The present invention relates to a bulk acoustic resonator used as an RF component and to a filter element using the same.
As recent mobile phone terminals have been produced in multi-band configurations, duplexers and inter-stage filters have been required to have lower-loss and steeper attenuation characteristics than were previously required. A FBAR (Film Bulk Acoustic Resonator) is a bulk acoustic resonator utilizing the resonance of an elastic wave along the thickness of a piezoelectric film. A FBAR filter which is comprised of the FBARs connected in a ladder configuration has received attention as a filter capable of achieving low-loss and steep attenuation characteristics.
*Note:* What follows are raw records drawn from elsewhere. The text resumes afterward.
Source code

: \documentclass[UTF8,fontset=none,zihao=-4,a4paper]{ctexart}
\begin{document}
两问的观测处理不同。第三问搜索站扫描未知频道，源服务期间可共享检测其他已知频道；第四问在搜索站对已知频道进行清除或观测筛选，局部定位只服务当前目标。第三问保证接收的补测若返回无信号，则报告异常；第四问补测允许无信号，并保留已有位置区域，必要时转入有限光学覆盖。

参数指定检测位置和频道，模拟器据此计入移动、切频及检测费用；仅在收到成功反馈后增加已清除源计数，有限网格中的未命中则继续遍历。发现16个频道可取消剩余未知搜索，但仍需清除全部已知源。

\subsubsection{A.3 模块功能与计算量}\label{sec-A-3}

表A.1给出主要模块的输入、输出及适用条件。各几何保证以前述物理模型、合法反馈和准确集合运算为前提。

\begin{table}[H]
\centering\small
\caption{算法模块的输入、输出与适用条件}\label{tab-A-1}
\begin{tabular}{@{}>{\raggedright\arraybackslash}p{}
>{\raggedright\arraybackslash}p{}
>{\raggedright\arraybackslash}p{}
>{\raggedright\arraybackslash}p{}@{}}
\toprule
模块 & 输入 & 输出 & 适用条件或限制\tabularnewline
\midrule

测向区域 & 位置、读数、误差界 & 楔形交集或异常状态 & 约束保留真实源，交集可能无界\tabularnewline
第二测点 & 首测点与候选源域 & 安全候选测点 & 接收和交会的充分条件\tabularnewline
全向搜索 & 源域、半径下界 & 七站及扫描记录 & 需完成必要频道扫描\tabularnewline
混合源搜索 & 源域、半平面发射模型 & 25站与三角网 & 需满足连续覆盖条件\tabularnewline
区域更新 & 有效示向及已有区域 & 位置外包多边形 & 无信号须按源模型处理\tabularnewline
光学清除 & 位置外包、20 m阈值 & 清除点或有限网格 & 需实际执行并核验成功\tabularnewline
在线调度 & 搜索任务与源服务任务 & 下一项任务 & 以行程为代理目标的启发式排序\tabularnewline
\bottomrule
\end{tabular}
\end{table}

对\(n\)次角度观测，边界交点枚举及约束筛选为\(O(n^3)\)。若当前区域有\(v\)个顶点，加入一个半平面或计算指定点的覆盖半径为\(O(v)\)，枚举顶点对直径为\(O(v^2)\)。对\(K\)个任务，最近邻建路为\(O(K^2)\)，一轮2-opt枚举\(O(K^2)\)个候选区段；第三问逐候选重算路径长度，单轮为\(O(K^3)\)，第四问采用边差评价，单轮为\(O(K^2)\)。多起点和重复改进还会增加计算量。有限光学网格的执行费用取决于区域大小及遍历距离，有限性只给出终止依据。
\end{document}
FIG. 19 is a cross-sectional view of a bulk acoustic resonator used in a conventional FBAR filter (see, e.g., Japanese Laid-Open Patent Publication No. 2002-251190). As shown in FIG. 19, the bulk acoustic resonator comprises: an acoustic reflector portion 104 formed on a substrate 101 made of silicon; and an acoustic resonator portion 108 formed on the acoustic reflector portion 104. The acoustic resonator portion 108 comprises: an upper electrode 107; a piezoelectric film 106; and a lower electrode 105 which are successively stacked in layers.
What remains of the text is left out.